Blame DPRK's fifth nuke test on THAAD

By Wang Junsheng (China Daily) Updated: 2016-09-10 07:10

The Democratic People's Republic of Korea said on Friday, its 68th National Day, that it "successfully" tested a nuclear warhead in the morning. This is the fifth nuclear test conducted by Pyongyang since 2006 and the second this year. The DPRK only on Wednesday rejected a UN Security Council statement condemning its latest missile tests and threatened to take "further significant measures".

China's Ministry of Foreign Affairs has issued a statement censuring Friday's nuclear test and urging the DPRK to meet its denuclearization commitments.

In the Republic of Korea, the presidential office reportedly held a National Security Council meeting on Friday afternoon after "a seismic event" of magnitude 5.3 was detected near the DPRK's northeastern nuclear test site.

The nuclear test carried out by the DPRK on Friday should not come as a big surprise given the planned deployment of the US' Terminal High Altitude Area Defense system in the ROK. In other words, the almost confirmed deployment of THAAD, an anti-missile defense system, has prompted Pyongyang to continue its ill-designed foreign policy.

Judging by its latest nuclear test, the DPRK still stands firm on its strategic misreading, believing that by developing nuclear weapons it will pressure the United States to respond to its concerns. That also explains why the DPRK has conducted missile tests this year even though THAAD might not necessarily pose a major threat to it.

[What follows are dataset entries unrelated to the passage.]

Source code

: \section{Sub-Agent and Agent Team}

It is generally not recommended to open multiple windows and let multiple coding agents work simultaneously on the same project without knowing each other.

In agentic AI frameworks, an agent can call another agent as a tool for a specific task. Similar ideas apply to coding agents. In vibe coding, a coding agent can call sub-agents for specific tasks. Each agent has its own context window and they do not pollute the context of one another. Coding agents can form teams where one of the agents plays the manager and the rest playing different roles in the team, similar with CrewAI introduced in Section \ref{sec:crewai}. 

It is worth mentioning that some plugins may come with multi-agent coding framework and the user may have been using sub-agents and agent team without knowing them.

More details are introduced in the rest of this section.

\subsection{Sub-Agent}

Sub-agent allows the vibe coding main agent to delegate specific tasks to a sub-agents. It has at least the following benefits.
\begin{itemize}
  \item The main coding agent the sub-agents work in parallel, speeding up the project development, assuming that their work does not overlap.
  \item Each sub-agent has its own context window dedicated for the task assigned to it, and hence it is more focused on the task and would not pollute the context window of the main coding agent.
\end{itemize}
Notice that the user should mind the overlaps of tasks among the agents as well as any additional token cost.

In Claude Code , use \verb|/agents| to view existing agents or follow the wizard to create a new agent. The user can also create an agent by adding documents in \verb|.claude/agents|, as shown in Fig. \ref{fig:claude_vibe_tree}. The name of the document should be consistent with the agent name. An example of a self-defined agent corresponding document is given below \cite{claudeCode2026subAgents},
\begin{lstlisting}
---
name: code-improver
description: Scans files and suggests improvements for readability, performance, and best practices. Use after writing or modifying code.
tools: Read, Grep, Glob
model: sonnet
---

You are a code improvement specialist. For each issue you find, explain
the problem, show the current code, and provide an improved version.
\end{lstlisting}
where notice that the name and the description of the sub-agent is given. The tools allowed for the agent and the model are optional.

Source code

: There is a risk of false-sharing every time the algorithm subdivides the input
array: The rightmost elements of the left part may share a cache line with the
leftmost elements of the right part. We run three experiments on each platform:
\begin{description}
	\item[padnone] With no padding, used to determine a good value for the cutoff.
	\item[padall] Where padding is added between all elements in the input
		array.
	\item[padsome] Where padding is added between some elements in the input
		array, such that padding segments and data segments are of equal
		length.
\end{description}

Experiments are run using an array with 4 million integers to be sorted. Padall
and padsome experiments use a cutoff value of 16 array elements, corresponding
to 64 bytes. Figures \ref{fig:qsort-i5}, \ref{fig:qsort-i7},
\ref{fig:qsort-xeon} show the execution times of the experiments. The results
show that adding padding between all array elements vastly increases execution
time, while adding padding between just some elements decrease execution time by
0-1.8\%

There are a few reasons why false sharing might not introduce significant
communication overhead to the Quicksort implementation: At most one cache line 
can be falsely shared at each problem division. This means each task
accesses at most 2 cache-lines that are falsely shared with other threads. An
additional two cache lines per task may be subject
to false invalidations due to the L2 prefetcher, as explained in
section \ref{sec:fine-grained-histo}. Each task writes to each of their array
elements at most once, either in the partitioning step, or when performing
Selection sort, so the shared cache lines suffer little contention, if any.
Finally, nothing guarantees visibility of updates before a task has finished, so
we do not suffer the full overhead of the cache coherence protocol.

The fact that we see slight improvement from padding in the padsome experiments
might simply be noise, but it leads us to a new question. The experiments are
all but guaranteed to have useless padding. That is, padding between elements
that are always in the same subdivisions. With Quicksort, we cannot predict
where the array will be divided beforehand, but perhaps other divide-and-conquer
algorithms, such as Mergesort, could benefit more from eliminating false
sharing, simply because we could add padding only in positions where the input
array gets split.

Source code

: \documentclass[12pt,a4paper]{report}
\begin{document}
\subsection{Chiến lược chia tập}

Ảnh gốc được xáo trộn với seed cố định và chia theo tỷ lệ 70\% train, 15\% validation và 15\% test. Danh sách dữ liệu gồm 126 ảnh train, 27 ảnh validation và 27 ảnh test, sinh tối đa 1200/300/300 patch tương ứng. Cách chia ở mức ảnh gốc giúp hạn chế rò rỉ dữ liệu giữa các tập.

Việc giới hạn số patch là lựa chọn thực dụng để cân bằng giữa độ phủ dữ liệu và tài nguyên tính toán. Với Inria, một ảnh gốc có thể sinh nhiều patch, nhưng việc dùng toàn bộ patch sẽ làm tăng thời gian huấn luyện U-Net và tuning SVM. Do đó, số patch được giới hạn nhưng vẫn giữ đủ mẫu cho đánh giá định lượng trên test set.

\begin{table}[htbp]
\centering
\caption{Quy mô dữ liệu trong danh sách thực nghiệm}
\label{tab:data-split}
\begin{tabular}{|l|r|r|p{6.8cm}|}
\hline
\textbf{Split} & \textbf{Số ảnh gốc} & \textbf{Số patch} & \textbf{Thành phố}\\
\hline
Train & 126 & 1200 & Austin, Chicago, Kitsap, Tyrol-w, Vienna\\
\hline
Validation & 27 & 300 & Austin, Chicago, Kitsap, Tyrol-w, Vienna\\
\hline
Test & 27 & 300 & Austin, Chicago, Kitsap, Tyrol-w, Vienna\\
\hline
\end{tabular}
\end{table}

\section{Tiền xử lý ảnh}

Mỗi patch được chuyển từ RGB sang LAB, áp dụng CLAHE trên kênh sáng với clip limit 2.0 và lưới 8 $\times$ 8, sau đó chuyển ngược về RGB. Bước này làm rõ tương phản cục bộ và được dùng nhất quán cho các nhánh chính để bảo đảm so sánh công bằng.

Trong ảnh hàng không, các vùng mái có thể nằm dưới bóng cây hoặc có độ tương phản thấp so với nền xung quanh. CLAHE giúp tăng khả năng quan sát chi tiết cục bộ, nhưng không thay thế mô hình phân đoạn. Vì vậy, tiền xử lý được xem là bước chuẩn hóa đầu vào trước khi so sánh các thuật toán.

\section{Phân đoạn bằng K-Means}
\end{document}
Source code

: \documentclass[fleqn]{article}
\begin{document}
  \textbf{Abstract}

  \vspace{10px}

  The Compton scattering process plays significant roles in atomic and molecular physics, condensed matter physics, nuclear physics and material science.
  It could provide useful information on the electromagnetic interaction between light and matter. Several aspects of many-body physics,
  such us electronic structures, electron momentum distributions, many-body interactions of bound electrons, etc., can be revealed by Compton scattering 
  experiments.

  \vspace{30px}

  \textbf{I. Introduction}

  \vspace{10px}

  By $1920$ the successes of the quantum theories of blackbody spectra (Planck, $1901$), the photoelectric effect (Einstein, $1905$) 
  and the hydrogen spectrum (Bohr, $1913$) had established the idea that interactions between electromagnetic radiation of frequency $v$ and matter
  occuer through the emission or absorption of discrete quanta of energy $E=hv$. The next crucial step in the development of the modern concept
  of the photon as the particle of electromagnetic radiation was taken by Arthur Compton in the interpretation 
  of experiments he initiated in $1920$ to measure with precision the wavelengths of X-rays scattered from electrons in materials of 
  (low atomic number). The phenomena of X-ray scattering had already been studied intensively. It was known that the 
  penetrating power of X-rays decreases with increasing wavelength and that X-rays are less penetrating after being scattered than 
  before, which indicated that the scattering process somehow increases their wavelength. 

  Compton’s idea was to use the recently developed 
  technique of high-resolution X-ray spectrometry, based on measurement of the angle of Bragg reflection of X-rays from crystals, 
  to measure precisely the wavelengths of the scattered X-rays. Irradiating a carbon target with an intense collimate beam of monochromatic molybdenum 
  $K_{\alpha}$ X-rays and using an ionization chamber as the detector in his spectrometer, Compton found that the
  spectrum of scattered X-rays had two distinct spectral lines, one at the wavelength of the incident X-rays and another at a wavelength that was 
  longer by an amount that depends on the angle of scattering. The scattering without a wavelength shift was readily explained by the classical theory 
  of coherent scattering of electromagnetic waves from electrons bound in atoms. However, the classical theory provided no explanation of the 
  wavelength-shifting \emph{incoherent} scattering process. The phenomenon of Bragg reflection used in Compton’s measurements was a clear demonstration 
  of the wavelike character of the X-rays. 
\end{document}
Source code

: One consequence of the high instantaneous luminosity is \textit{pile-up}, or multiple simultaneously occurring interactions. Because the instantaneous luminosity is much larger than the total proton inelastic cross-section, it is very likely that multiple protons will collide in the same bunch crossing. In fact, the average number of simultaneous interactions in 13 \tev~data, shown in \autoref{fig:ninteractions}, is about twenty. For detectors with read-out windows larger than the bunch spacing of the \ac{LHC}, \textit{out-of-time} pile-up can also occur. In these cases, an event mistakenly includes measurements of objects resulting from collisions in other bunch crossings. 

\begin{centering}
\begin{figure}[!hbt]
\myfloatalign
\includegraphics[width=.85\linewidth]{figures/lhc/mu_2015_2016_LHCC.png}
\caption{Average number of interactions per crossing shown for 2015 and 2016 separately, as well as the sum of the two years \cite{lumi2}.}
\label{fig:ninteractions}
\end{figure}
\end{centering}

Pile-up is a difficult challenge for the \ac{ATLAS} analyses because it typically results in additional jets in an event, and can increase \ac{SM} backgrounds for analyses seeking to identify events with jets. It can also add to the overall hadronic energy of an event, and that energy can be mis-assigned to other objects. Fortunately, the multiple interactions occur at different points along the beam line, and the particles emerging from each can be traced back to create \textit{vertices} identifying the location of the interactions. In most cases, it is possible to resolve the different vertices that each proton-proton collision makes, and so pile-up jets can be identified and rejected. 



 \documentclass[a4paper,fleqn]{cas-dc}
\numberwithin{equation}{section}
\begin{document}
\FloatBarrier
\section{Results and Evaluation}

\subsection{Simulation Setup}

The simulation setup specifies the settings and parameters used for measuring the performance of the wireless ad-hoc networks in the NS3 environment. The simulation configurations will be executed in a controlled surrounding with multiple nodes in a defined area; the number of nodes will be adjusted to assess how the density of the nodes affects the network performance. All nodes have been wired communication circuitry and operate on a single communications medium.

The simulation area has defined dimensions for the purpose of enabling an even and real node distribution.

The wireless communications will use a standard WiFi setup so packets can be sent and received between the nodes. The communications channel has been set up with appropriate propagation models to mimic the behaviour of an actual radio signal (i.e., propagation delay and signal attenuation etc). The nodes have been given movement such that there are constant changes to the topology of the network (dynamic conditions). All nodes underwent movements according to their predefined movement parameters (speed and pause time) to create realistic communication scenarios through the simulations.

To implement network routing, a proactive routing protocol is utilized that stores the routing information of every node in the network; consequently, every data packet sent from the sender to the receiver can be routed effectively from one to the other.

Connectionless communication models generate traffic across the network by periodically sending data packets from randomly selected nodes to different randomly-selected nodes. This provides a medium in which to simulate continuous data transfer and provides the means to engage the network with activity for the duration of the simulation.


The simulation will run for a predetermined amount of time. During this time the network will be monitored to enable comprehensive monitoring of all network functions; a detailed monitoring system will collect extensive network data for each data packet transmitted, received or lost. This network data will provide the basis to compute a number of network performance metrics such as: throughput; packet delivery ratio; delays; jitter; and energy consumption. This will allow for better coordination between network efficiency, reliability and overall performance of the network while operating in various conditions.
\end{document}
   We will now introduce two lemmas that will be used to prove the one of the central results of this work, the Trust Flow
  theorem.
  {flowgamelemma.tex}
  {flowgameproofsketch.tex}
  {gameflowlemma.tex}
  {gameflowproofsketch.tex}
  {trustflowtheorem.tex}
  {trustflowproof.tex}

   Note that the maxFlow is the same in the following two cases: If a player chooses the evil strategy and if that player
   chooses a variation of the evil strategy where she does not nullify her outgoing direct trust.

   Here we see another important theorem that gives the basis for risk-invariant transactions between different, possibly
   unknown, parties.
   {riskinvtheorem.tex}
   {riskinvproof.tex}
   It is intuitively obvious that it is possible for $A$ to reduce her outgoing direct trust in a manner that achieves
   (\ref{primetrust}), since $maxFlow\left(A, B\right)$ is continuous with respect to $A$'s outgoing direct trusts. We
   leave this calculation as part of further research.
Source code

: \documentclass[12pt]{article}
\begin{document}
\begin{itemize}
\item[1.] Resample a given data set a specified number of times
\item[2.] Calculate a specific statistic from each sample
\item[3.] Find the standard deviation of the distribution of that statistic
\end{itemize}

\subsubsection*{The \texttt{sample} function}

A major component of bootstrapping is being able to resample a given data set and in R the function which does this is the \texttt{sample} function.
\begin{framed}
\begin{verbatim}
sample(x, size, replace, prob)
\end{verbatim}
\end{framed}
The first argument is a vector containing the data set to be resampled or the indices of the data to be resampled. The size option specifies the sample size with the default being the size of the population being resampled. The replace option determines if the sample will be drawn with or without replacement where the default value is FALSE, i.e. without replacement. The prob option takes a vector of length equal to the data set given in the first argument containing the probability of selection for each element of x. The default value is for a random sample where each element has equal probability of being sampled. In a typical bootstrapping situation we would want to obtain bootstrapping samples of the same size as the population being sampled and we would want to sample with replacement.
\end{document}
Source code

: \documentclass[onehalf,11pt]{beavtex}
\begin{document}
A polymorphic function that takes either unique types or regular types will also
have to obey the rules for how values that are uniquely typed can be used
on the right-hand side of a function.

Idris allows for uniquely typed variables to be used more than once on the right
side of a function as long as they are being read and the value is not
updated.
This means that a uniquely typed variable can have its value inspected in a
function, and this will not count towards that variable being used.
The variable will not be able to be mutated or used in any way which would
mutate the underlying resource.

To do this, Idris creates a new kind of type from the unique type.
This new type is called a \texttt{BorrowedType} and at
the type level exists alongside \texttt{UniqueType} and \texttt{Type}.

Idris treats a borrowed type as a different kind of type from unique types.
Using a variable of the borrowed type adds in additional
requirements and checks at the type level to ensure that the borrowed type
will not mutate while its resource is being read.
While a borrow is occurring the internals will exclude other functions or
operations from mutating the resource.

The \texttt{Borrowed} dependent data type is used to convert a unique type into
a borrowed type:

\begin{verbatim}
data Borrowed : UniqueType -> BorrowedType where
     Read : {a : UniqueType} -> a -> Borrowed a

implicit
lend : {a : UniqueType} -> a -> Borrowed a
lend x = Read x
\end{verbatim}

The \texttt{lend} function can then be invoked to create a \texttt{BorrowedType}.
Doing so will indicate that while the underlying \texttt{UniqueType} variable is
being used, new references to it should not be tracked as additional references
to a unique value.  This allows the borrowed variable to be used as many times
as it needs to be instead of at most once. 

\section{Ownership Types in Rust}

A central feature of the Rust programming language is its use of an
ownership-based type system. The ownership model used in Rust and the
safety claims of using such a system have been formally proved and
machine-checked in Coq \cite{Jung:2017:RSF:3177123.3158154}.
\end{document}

Besides, a nuclear test on the 68th National Day of the DPRK also has a noteworthy political implication - that top leader Kim Jong-un will keep expanding the country's nuclear arsenal.

But it does not suggest the situation on the Korean Peninsula is out of control, because Pyongyang's nuclear efforts usually follow US and ROK military moves.

China is determined to divert this trajectory toward a peaceful direction. But admittedly, China's strategic choices in the face of a rising nuclear threat in the neighborhood are limited because of the geopolitical complexity and the denuclearization process may take five to 10 years to complete. So Beijing has been urging all parties concerned to make more concerted efforts to becalm the ensuing turbulence.

Washington and Seoul, in particular, should sincerely rethink their decision to install THAAD on the peninsula and review their other strategic mistakes that have prompted Pyongyang to make the wrong steps.

A vicious cycle is in the making between the US and the ROK on one side and the DPRK on the other, which can make peaceful reunification of the peninsula even more unlikely. In fact, if tensions continue to rise on the peninsula, the DPRK and the ROK will eventually be the worst victims.

The peninsula policies adopted by the US and the ROK are not conducive to lasting peace, as they have exhausted the very few opportunities to replace the 1953 armistice with a peace treaty.

As US President Barack Obama will leave office in four months and his ROK counterpart Park Geun-hye faces a presidential election next year, there is hope their successors (if there is one in the ROK) would make a difference and forge a permanent peace and security mechanism with China.

The author is a researcher in Asia-Pacific strategy at the Chinese Academy of Social Sciences. The article is an excerpt from his interview with China Daily's Cui Shoufeng.